START Exercise materials

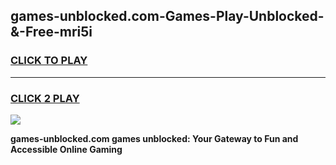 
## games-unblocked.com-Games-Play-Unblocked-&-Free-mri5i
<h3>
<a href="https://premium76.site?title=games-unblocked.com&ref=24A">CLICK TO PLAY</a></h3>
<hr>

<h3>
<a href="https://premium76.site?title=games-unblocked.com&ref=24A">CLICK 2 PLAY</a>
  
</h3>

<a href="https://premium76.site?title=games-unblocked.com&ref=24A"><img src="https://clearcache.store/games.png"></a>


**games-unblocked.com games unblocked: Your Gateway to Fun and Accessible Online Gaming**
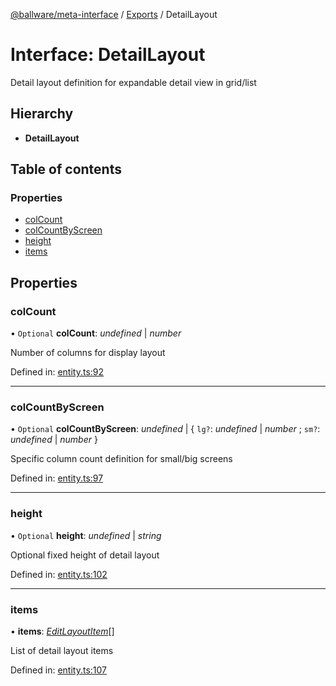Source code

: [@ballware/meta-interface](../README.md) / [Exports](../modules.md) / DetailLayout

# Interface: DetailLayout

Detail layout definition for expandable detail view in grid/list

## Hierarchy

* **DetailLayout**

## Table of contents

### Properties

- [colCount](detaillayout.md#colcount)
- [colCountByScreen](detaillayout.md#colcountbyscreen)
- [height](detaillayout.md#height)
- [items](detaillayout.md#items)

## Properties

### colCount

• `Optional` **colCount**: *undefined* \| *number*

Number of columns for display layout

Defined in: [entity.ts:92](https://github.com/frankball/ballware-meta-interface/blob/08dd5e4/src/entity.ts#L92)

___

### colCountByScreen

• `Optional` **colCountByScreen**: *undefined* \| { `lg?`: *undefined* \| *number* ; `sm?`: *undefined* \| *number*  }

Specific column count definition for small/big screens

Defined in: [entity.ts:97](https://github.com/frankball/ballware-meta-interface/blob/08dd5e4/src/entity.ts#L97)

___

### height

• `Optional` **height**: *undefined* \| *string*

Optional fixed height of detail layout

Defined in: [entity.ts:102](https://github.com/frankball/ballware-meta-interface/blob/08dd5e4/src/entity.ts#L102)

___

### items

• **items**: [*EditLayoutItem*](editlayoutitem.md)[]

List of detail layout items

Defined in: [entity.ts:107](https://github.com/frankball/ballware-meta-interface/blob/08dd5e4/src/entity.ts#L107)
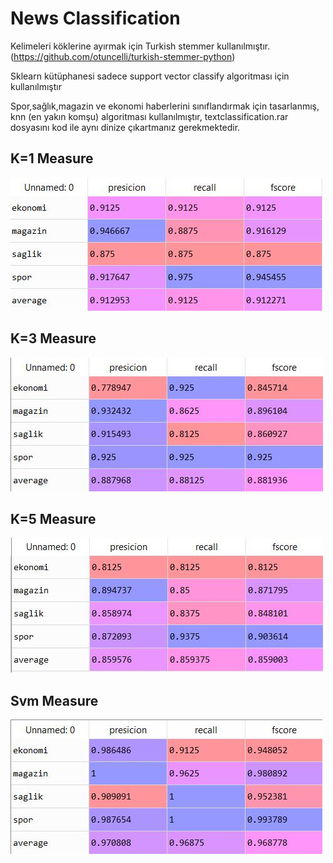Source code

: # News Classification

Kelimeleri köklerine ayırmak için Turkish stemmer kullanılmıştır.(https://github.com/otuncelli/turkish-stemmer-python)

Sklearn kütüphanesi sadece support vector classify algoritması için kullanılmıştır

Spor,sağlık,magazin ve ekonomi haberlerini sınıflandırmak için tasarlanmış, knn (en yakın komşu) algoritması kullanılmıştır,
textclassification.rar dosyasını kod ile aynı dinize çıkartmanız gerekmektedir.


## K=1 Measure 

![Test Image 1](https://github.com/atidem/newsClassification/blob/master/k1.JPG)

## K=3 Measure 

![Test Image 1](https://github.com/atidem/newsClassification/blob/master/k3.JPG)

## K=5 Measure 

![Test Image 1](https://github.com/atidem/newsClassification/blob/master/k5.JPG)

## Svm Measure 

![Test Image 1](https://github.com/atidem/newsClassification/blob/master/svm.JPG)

END Exercise materials

■ Work required
After removing the pictures, set down every record above exactly as it stands.

■ Output of the task
## games-unblocked.com-Games-Play-Unblocked-&-Free-mri5i
<h3>
<a href="https://premium76.site?title=games-unblocked.com&ref=24A">CLICK TO PLAY</a></h3>
<hr>

<h3>
<a href="https://premium76.site?title=games-unblocked.com&ref=24A">CLICK 2 PLAY</a>
  
</h3>

<a href="https://premium76.site?title=games-unblocked.com&ref=24A"><img src="https://clearcache.store/games.png"></a>


**games-unblocked.com games unblocked: Your Gateway to Fun and Accessible Online Gaming**
Source code

: [@ballware/meta-interface](../README.md) / [Exports](../modules.md) / DetailLayout

# Interface: DetailLayout

Detail layout definition for expandable detail view in grid/list

## Hierarchy

* **DetailLayout**

## Table of contents

### Properties

- [colCount](detaillayout.md#colcount)
- [colCountByScreen](detaillayout.md#colcountbyscreen)
- [height](detaillayout.md#height)
- [items](detaillayout.md#items)

## Properties

### colCount

• `Optional` **colCount**: *undefined* \| *number*

Number of columns for display layout

Defined in: [entity.ts:92](https://github.com/frankball/ballware-meta-interface/blob/08dd5e4/src/entity.ts#L92)

___

### colCountByScreen

• `Optional` **colCountByScreen**: *undefined* \| { `lg?`: *undefined* \| *number* ; `sm?`: *undefined* \| *number*  }

Specific column count definition for small/big screens

Defined in: [entity.ts:97](https://github.com/frankball/ballware-meta-interface/blob/08dd5e4/src/entity.ts#L97)

___

### height

• `Optional` **height**: *undefined* \| *string*

Optional fixed height of detail layout

Defined in: [entity.ts:102](https://github.com/frankball/ballware-meta-interface/blob/08dd5e4/src/entity.ts#L102)

___

### items

• **items**: [*EditLayoutItem*](editlayoutitem.md)[]

List of detail layout items

Defined in: [entity.ts:107](https://github.com/frankball/ballware-meta-interface/blob/08dd5e4/src/entity.ts#L107)
Source code

: # News Classification

Kelimeleri köklerine ayırmak için Turkish stemmer kullanılmıştır.(https://github.com/otuncelli/turkish-stemmer-python)

Sklearn kütüphanesi sadece support vector classify algoritması için kullanılmıştır

Spor,sağlık,magazin ve ekonomi haberlerini sınıflandırmak için tasarlanmış, knn (en yakın komşu) algoritması kullanılmıştır,
textclassification.rar dosyasını kod ile aynı dinize çıkartmanız gerekmektedir.


## K=1 Measure 

![Test Image 1](https://github.com/atidem/newsClassification/blob/master/k1.JPG)

## K=3 Measure 

![Test Image 1](https://github.com/atidem/newsClassification/blob/master/k3.JPG)

## K=5 Measure 

![Test Image 1](https://github.com/atidem/newsClassification/blob/master/k5.JPG)

## Svm Measure 

![Test Image 1](https://github.com/atidem/newsClassification/blob/master/svm.JPG)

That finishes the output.